───── Records supplied ─────

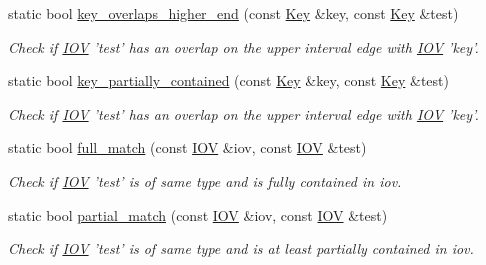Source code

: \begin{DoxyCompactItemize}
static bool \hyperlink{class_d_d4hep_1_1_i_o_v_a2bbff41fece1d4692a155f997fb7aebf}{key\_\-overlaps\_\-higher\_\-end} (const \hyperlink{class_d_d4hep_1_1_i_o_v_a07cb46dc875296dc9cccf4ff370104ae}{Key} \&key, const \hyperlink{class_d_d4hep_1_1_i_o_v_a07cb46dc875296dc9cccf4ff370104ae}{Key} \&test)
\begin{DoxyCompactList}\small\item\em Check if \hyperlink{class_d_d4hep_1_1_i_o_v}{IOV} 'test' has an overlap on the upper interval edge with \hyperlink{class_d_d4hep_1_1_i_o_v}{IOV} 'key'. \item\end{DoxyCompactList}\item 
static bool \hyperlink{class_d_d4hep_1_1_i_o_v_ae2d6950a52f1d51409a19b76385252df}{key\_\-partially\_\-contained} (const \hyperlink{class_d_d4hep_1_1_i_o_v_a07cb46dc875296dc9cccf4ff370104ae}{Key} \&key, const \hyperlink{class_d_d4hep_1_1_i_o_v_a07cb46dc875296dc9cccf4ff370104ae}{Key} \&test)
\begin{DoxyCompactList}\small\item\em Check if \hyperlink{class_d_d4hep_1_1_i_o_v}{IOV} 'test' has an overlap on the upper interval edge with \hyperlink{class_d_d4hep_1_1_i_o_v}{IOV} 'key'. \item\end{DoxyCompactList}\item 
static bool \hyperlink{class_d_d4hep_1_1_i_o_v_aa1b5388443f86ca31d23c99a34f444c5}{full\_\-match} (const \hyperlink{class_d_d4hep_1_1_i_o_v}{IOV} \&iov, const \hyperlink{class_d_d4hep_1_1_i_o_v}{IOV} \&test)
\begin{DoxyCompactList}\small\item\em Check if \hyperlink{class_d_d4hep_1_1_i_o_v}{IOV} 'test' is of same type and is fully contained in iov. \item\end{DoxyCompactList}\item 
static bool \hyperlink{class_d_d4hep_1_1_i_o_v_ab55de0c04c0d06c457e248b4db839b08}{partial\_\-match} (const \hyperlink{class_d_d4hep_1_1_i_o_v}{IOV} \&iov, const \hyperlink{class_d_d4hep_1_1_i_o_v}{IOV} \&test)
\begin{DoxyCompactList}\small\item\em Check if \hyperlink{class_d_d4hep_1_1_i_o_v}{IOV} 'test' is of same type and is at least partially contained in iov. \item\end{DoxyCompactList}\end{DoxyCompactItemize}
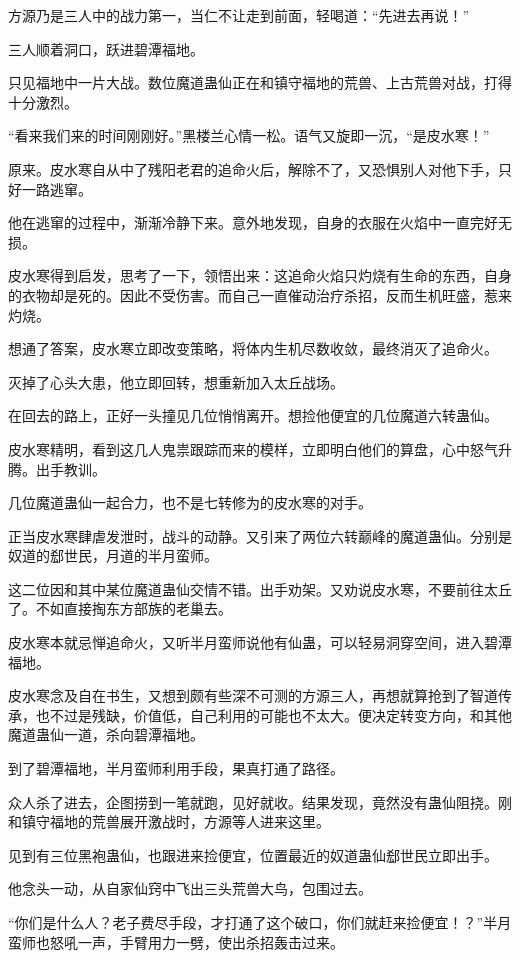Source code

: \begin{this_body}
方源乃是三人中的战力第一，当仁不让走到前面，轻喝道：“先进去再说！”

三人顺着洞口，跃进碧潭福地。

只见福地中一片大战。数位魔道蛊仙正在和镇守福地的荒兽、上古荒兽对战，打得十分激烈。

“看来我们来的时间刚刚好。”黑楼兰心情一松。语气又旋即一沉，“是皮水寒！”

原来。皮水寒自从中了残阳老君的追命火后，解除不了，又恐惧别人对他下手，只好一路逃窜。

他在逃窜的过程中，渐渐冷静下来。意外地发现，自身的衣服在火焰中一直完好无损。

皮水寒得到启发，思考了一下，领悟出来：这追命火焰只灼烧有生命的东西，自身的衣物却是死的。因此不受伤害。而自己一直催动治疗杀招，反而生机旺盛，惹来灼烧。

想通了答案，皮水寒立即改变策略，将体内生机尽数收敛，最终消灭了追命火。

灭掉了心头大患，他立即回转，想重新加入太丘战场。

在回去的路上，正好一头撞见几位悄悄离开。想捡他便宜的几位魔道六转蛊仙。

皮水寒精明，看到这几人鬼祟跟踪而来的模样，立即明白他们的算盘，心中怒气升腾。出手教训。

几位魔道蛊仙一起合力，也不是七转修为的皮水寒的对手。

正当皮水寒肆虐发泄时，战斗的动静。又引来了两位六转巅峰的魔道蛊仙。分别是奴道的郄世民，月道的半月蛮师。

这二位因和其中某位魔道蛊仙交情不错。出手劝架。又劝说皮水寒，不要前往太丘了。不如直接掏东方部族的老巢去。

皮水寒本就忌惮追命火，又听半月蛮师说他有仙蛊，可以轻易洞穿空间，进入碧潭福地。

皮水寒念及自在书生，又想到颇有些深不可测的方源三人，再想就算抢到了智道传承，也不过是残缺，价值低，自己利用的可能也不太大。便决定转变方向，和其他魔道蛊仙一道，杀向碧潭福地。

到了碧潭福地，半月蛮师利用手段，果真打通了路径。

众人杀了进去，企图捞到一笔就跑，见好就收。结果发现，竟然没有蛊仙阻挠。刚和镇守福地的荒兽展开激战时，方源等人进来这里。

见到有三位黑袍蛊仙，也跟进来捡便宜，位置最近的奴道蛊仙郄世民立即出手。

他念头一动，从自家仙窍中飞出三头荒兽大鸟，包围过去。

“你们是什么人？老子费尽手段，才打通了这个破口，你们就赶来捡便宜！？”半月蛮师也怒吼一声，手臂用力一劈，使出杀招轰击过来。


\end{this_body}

─────
───── Records supplied ─────

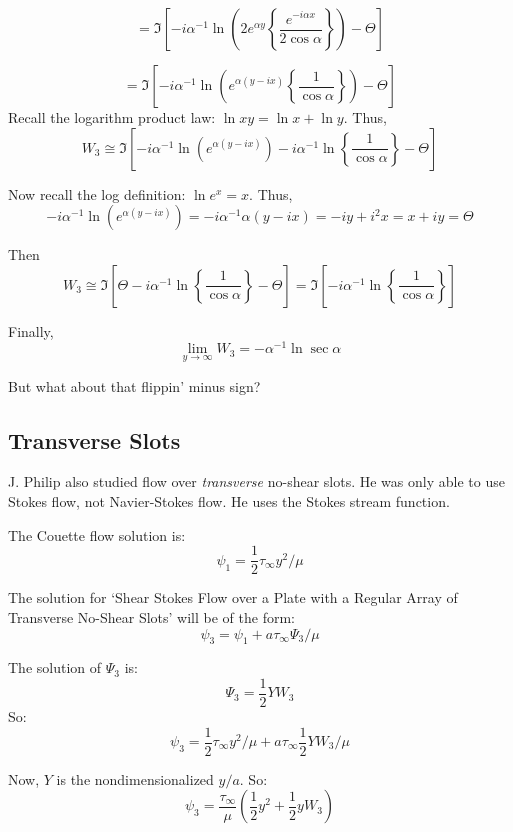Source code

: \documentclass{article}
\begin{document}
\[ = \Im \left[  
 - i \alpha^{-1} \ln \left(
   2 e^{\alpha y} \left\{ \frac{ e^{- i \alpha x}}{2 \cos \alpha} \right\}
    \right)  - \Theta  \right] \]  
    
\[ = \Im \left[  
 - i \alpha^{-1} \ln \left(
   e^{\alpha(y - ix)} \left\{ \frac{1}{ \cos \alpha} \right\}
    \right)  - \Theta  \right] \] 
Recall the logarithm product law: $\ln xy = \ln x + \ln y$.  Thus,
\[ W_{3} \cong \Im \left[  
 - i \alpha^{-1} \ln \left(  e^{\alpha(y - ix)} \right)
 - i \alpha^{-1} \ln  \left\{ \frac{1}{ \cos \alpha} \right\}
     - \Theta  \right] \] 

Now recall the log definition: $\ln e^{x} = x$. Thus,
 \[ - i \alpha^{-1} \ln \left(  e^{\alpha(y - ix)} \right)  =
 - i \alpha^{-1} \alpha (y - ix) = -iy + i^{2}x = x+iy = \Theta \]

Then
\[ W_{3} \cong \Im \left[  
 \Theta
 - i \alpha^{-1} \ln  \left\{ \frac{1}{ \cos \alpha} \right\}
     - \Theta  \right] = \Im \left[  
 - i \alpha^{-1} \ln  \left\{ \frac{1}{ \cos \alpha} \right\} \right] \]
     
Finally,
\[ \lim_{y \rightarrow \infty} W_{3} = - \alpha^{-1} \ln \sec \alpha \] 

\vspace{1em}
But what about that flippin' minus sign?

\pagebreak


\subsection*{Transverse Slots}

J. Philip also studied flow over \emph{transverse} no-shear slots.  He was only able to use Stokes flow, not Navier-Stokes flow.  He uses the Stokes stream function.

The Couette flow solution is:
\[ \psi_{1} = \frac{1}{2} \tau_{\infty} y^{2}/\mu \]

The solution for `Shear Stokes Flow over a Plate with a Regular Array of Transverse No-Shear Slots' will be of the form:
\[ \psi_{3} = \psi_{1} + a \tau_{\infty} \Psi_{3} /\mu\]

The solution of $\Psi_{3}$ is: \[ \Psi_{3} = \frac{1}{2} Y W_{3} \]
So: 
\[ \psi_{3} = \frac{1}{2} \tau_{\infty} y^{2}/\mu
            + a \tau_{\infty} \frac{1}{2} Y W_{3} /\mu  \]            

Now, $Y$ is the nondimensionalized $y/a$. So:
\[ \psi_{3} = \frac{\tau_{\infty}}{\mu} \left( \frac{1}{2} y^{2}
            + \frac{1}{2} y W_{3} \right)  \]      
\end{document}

─────

→ **What to do**
Within the entries above, report how many lines include "infty", and keep the answer to the number.

→ **Exercise response**
6